_EXERCISE GOAL:_
Your answer should consist of every line from the records that holds the string "stroke".

_GIVEN RECORDS:_
■ ■ ■ ■
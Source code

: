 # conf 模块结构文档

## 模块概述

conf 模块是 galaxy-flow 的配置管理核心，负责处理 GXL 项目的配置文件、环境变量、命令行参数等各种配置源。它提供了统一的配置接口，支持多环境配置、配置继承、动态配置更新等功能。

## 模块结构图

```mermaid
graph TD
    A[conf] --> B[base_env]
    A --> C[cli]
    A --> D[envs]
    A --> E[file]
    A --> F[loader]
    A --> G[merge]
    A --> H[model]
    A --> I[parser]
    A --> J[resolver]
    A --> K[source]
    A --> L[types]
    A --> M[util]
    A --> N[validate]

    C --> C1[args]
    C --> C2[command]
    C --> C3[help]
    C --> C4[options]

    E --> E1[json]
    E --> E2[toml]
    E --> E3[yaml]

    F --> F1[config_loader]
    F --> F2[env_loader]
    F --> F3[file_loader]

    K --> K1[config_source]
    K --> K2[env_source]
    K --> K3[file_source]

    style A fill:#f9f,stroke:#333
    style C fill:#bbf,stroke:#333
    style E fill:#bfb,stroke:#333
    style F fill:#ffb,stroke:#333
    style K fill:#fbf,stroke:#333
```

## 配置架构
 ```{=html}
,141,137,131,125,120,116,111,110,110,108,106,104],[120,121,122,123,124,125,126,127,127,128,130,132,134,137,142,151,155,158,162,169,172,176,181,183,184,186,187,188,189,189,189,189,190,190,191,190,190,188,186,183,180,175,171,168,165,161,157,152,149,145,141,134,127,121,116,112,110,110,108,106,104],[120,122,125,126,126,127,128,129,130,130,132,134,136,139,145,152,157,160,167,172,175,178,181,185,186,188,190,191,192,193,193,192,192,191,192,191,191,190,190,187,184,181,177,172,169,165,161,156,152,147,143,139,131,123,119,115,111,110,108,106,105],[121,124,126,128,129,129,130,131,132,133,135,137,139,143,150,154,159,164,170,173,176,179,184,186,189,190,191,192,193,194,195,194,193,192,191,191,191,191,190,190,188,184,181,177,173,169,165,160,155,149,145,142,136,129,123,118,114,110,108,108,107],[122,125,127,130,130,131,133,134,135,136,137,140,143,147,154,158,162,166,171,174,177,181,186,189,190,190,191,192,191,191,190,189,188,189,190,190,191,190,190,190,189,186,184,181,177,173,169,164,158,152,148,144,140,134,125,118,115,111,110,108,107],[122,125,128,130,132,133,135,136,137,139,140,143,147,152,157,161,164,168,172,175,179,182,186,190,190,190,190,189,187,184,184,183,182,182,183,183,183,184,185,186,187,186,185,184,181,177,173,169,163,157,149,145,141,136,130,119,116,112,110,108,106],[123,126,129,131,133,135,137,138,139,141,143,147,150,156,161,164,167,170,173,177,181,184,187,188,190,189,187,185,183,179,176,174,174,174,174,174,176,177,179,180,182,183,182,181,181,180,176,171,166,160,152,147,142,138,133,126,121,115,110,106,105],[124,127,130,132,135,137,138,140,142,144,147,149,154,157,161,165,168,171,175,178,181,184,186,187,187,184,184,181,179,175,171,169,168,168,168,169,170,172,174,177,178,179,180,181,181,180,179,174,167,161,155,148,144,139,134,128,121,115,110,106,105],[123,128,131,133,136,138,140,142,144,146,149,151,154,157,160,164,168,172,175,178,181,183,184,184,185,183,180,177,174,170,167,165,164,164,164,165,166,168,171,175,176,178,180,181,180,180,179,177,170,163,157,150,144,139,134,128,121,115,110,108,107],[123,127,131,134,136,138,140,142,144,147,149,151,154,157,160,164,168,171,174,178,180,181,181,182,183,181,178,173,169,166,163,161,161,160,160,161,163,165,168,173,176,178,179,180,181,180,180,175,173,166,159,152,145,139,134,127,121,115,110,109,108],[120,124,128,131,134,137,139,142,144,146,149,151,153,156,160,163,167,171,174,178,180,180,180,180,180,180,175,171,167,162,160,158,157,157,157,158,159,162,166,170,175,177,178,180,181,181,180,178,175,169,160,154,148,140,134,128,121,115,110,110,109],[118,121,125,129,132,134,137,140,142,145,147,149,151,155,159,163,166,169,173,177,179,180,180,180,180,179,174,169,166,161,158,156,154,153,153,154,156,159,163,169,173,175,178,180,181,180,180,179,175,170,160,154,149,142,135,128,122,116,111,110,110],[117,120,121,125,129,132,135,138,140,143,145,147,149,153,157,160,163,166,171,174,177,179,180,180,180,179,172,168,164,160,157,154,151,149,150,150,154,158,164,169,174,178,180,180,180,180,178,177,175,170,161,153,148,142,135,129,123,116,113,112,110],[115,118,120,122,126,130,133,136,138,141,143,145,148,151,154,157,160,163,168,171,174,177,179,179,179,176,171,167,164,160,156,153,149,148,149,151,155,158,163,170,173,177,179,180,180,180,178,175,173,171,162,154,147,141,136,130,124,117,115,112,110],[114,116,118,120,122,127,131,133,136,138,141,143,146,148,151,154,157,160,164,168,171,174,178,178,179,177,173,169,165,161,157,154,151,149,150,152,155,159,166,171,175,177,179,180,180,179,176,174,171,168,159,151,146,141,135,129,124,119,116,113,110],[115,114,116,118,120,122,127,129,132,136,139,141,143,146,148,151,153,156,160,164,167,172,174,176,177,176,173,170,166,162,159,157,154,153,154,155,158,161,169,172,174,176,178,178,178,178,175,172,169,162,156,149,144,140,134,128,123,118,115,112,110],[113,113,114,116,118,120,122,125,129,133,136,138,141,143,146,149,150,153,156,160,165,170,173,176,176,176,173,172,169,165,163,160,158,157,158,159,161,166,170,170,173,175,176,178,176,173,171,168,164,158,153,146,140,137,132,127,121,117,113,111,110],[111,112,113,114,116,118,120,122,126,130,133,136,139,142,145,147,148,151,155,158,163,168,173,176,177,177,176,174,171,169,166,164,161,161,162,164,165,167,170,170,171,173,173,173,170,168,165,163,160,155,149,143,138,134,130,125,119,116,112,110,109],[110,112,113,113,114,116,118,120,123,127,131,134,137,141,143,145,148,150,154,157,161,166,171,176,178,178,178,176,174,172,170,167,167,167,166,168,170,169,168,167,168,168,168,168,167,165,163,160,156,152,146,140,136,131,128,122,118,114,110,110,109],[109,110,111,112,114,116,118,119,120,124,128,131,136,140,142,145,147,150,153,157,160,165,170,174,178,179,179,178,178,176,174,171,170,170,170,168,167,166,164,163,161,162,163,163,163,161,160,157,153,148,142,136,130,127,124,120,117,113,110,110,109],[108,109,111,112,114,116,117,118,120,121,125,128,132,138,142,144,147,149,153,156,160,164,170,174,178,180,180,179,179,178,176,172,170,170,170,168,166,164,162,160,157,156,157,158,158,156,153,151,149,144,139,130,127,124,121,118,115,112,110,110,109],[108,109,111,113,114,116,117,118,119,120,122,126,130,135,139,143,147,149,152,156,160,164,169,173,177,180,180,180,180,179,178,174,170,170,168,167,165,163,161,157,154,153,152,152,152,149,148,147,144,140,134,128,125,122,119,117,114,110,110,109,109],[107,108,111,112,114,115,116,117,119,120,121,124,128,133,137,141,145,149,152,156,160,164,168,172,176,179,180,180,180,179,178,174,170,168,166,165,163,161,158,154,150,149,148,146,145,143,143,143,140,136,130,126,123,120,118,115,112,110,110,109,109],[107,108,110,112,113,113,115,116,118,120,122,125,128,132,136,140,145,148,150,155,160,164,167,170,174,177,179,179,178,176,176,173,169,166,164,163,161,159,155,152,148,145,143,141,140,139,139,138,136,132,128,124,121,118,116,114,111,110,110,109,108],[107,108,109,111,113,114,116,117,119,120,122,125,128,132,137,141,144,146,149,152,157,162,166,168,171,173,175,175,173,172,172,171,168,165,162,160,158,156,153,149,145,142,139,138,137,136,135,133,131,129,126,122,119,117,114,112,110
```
■ ■ ■ ■
_RESULT FOR THIS EXERCISE:_
    style A fill:#f9f,stroke:#333
    style C fill:#bbf,stroke:#333
    style E fill:#bfb,stroke:#333
    style F fill:#ffb,stroke:#333
    style K fill:#fbf,stroke:#333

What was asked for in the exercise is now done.